(Entries taken from a collection)
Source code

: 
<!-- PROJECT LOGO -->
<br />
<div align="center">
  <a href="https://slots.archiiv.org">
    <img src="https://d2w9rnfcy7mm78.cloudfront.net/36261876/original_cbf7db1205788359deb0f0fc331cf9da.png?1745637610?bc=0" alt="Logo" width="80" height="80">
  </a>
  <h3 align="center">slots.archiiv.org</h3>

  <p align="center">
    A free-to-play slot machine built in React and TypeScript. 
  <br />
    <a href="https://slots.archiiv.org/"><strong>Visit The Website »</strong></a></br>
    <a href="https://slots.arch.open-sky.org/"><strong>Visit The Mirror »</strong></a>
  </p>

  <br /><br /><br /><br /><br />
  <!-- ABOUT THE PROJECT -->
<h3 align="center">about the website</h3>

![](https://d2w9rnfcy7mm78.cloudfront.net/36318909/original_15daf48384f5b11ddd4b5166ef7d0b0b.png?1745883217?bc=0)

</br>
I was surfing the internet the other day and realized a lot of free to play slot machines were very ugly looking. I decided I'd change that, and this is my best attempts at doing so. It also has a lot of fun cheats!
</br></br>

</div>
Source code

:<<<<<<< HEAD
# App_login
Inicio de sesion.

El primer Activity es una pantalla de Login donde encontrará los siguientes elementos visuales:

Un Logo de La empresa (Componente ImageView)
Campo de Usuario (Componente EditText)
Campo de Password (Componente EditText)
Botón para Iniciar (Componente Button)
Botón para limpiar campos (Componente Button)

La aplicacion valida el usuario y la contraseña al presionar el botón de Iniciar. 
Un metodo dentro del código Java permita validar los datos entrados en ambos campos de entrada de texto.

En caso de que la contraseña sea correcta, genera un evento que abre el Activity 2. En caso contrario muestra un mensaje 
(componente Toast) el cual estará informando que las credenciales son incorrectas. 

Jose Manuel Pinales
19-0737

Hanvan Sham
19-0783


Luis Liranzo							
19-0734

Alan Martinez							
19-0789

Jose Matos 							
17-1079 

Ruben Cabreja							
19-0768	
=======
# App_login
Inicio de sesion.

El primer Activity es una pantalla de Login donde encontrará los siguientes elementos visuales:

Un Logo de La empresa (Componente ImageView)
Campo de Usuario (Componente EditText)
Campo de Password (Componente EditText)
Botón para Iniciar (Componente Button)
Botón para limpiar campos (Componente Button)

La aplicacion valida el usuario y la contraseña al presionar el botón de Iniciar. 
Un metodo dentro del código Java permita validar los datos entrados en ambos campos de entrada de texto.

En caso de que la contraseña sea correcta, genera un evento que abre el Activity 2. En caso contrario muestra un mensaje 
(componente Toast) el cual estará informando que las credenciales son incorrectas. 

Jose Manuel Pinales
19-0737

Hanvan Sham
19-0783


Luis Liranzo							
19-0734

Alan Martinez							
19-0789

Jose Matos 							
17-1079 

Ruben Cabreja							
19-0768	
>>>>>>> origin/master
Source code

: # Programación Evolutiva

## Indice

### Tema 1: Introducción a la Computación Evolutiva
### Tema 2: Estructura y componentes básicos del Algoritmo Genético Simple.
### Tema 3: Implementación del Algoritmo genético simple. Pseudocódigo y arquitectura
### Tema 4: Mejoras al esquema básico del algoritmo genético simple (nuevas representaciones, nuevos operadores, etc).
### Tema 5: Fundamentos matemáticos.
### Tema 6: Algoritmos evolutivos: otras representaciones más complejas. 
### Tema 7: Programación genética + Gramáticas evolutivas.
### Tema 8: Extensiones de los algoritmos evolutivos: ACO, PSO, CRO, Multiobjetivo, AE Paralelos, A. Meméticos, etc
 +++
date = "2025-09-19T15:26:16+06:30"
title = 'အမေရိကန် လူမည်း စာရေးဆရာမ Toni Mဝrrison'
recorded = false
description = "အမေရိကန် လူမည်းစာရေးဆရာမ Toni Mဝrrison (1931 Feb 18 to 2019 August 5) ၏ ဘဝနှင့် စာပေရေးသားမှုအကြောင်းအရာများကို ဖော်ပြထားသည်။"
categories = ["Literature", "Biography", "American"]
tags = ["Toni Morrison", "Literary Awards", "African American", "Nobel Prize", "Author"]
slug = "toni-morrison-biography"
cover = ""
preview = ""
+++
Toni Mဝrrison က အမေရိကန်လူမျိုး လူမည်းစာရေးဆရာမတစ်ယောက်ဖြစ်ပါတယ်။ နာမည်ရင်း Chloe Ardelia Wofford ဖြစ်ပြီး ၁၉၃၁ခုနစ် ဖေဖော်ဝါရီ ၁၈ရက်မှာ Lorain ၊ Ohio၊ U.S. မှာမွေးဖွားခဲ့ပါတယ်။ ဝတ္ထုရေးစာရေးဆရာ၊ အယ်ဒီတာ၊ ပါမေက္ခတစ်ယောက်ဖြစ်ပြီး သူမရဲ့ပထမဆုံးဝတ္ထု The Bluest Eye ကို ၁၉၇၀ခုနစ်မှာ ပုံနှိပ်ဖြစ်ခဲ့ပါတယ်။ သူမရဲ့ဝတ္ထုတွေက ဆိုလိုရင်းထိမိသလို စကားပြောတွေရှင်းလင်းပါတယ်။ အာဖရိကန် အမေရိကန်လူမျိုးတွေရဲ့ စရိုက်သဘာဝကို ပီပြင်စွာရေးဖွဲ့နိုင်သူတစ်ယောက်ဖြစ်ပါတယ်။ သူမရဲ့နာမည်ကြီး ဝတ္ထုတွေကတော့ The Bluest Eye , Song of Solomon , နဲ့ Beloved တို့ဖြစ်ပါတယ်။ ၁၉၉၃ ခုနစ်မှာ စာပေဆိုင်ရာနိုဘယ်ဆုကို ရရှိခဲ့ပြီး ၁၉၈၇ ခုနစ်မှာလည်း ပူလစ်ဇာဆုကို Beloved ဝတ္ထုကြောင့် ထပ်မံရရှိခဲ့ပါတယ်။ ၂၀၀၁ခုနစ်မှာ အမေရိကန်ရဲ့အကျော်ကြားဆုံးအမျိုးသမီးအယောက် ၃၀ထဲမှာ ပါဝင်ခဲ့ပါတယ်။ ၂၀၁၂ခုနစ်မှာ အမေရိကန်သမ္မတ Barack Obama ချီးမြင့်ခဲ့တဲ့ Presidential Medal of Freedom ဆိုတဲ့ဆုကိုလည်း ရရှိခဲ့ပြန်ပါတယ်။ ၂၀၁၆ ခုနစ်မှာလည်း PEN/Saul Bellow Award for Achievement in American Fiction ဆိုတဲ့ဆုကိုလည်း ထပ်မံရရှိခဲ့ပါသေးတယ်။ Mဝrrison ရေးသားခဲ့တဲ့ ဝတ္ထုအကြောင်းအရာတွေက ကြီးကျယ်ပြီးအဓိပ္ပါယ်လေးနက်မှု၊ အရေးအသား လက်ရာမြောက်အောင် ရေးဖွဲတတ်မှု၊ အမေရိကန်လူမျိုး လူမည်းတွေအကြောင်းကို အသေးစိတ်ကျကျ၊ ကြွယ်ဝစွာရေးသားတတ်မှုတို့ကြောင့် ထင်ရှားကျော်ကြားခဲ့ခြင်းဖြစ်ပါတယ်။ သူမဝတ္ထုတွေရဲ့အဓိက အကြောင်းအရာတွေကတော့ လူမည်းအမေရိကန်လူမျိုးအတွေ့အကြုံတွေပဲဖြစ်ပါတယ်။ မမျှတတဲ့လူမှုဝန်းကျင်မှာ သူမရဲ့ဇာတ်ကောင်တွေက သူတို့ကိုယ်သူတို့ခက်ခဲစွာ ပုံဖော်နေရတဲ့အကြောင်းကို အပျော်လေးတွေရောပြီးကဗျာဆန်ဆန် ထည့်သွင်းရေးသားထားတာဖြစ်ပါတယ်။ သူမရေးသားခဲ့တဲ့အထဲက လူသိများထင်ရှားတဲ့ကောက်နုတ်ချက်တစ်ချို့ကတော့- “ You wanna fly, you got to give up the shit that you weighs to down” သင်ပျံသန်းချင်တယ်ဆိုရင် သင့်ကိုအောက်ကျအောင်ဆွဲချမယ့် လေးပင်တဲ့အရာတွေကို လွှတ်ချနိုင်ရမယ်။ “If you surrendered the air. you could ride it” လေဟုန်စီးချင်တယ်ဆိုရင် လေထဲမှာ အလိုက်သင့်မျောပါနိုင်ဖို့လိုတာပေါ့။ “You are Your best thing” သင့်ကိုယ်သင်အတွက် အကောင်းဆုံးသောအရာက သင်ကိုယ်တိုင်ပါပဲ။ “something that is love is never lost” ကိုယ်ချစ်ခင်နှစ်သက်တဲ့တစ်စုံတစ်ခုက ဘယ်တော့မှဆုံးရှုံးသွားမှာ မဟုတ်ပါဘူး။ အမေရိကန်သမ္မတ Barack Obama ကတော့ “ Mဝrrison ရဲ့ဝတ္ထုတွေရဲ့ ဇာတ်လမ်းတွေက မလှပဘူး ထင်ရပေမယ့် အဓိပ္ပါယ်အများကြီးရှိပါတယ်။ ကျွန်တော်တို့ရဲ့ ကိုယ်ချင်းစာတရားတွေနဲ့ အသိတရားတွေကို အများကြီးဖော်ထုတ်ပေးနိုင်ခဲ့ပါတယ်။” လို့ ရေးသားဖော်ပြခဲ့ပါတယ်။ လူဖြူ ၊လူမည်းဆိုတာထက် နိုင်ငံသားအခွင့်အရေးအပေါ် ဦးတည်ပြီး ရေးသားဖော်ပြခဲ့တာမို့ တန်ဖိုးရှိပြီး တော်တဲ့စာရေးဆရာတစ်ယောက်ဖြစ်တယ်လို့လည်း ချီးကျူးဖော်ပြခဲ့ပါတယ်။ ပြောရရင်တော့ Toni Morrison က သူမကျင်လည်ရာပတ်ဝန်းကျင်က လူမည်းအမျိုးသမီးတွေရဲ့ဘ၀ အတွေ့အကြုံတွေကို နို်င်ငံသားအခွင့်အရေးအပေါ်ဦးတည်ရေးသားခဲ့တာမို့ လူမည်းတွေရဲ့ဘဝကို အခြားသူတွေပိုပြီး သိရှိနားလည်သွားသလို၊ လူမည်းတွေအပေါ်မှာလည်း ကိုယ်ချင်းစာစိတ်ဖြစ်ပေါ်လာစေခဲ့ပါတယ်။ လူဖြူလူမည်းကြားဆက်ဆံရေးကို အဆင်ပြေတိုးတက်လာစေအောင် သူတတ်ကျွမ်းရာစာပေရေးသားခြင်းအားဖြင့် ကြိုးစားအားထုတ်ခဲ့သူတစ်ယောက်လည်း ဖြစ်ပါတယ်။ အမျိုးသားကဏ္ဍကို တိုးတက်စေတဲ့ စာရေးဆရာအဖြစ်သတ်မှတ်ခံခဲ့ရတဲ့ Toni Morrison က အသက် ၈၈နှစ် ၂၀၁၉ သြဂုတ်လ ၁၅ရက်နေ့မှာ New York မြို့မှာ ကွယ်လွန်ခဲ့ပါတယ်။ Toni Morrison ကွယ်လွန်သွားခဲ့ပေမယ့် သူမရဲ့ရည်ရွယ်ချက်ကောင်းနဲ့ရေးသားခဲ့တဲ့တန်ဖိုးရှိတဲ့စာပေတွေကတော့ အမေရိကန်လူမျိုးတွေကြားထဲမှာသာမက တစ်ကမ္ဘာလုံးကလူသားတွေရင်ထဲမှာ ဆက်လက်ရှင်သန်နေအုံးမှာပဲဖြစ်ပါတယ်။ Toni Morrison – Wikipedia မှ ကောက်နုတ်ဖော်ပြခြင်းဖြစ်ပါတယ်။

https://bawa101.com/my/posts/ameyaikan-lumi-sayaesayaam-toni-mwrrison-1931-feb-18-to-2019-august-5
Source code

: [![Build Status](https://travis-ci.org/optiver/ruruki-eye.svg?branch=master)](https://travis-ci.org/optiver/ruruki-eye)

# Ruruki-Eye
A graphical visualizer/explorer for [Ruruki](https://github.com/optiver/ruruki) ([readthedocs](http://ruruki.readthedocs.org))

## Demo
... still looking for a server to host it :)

Goal of the exercise: Go through the entries line by line and count those with "evolutivos". Give only the count.

Reply to the exercise: 2